Plain-text document sources:
+ + + + +
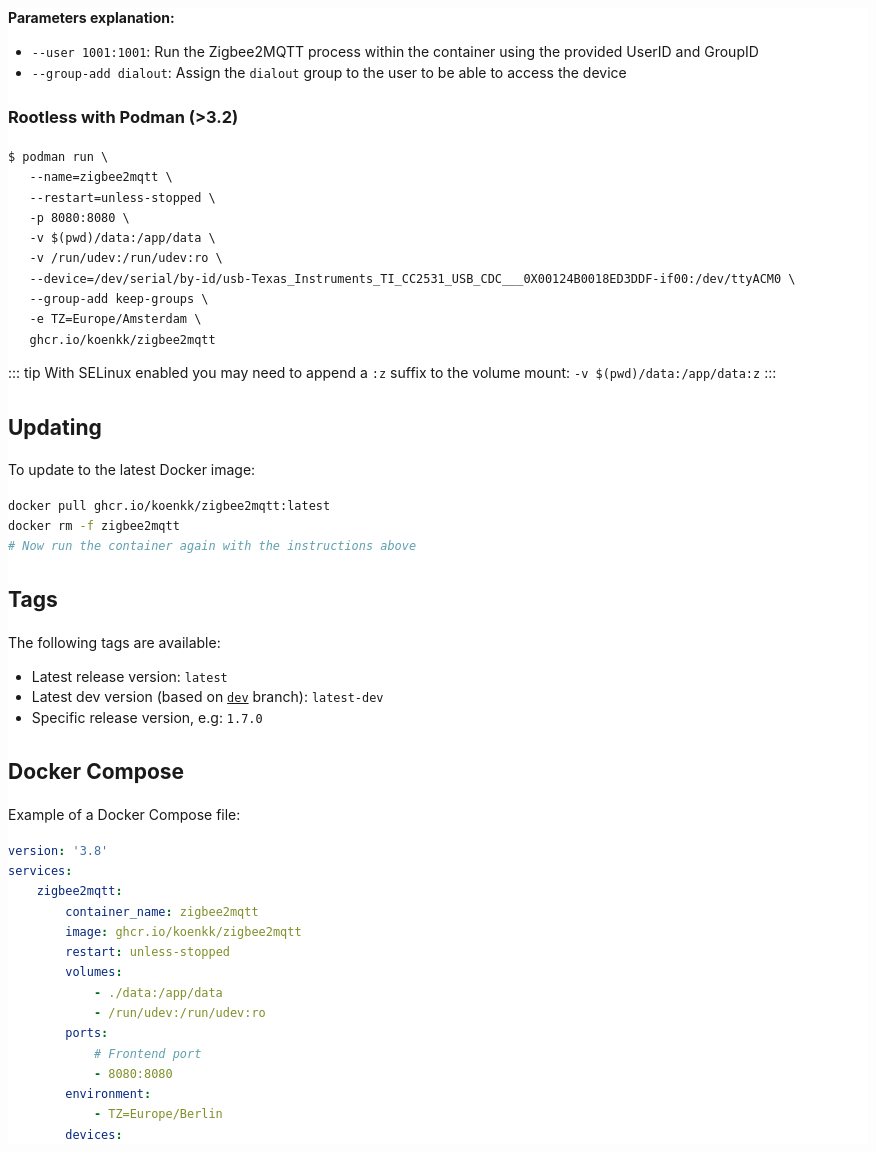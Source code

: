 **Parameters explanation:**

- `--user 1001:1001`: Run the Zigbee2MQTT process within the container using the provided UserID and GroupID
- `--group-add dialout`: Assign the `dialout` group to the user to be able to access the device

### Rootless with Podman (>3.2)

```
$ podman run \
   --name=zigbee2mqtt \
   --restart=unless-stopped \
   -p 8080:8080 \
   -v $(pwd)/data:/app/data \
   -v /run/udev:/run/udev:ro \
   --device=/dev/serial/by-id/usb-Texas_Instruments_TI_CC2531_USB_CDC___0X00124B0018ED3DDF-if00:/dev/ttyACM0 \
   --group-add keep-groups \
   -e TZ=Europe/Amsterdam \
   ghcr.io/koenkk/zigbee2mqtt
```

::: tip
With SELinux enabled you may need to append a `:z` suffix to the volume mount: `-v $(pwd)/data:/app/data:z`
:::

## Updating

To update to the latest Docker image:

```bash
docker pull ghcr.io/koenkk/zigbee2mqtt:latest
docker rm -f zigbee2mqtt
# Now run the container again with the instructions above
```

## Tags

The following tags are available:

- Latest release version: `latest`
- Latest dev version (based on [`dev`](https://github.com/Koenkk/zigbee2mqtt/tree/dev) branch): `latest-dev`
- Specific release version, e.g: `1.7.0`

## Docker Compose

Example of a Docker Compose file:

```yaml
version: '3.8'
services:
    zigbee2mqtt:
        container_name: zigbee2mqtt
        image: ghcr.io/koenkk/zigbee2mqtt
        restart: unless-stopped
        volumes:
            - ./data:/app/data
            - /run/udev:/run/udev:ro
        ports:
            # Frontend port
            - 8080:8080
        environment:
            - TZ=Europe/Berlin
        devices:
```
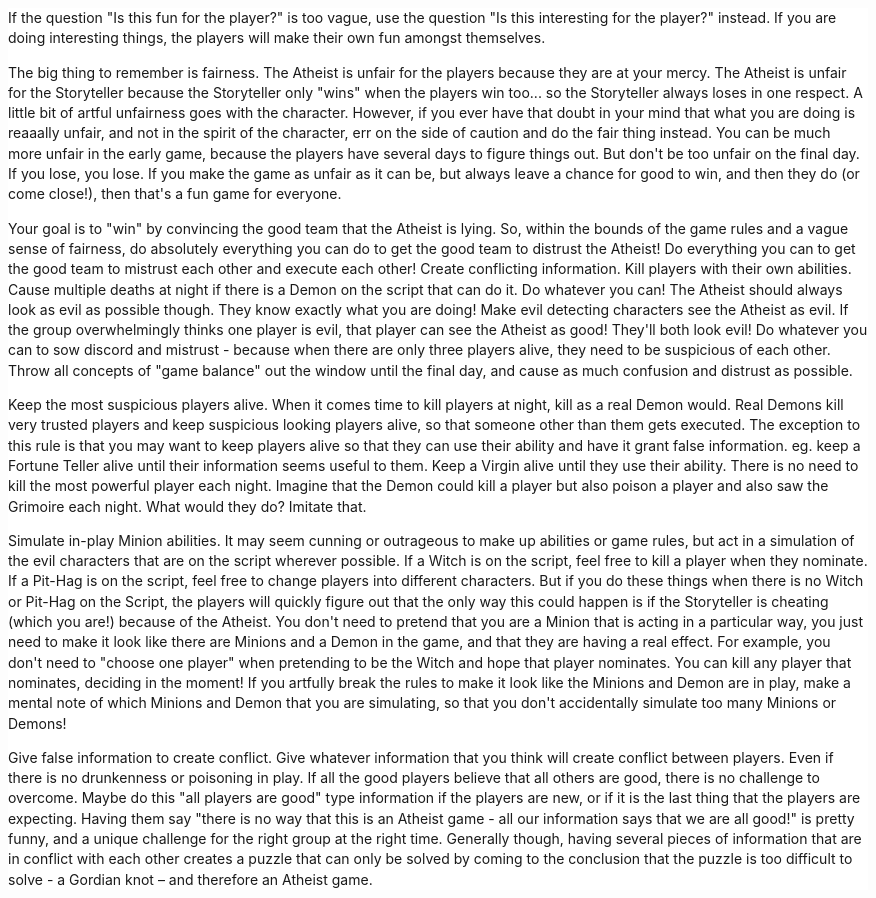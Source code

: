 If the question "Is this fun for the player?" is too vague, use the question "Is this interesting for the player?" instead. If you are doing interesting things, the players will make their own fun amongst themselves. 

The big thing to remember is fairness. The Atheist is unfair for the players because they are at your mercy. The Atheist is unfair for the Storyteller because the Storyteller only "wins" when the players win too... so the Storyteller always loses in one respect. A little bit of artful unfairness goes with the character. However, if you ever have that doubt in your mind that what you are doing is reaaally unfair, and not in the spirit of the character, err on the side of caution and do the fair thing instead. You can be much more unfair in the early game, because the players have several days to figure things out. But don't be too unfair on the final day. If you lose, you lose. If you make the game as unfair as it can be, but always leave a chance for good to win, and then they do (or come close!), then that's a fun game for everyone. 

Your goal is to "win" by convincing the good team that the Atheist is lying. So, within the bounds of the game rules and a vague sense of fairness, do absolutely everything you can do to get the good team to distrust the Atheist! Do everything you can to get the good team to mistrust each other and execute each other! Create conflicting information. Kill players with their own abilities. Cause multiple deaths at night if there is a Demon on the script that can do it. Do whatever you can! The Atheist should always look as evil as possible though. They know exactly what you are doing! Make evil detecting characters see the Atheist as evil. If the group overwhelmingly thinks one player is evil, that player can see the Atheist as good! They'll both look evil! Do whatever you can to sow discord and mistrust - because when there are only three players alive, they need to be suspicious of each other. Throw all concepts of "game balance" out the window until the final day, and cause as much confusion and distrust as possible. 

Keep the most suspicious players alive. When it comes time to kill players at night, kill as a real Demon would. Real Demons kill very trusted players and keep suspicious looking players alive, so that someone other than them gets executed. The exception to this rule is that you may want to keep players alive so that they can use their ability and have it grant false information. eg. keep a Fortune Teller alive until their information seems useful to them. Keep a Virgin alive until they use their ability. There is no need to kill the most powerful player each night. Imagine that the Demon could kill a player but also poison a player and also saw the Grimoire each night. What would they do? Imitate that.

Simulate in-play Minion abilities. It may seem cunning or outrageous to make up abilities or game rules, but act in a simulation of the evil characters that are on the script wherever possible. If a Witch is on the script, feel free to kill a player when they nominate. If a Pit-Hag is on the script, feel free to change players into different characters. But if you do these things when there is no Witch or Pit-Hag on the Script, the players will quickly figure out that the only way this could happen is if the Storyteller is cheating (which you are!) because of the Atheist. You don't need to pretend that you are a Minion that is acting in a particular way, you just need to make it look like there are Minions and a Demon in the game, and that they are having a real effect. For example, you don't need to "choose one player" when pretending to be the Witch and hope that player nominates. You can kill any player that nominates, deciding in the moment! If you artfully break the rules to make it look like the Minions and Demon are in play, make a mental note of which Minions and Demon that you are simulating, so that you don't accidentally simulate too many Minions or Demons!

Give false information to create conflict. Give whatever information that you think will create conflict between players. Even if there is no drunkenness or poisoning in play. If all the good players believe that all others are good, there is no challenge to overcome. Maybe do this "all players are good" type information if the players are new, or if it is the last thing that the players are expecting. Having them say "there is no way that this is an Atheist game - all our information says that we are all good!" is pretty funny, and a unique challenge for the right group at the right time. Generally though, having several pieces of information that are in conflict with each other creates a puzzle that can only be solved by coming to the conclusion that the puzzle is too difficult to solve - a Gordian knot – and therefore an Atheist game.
+ + + + +
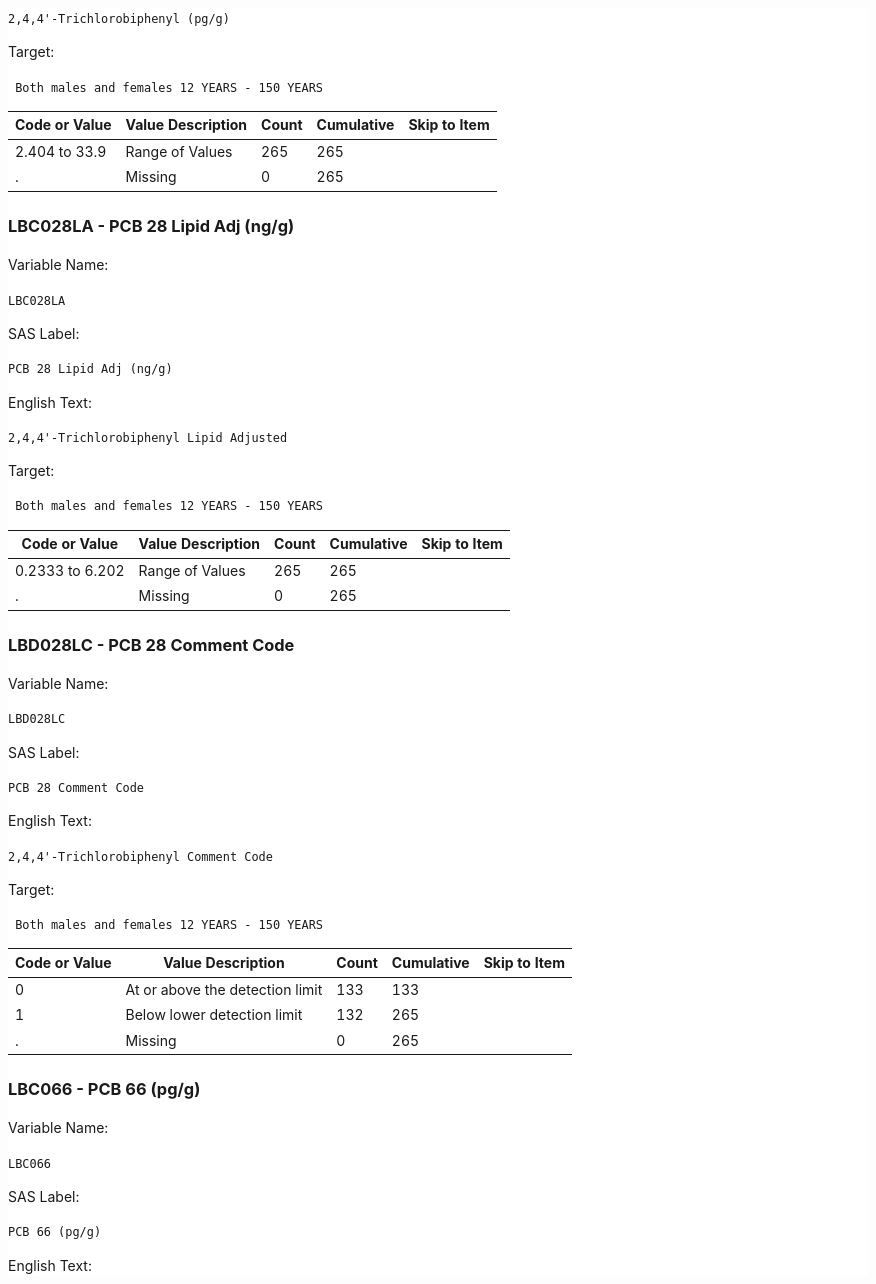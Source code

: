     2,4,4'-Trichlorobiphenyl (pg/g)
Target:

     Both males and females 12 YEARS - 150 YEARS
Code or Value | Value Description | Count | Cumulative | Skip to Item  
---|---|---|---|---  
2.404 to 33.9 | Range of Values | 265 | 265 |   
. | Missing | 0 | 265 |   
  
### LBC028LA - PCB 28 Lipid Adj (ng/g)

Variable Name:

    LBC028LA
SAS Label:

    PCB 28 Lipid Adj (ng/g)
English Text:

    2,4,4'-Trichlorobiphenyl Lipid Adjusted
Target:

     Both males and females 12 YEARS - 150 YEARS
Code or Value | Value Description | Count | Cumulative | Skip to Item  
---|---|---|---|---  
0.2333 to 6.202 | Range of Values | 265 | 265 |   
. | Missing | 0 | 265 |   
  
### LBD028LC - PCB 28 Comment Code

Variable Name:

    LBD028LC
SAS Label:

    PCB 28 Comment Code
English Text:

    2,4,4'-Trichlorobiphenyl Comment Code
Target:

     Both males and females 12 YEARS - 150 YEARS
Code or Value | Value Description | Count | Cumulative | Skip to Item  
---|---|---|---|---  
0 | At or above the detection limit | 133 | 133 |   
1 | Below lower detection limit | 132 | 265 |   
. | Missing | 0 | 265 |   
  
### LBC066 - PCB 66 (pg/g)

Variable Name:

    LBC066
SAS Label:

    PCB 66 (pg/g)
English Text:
+ + + + +
Task to carry out:
Lines from the entries that contain the word "release" are what the answer must hold.

Reply:
- Latest release version: `latest`
- Specific release version, e.g: `1.7.0`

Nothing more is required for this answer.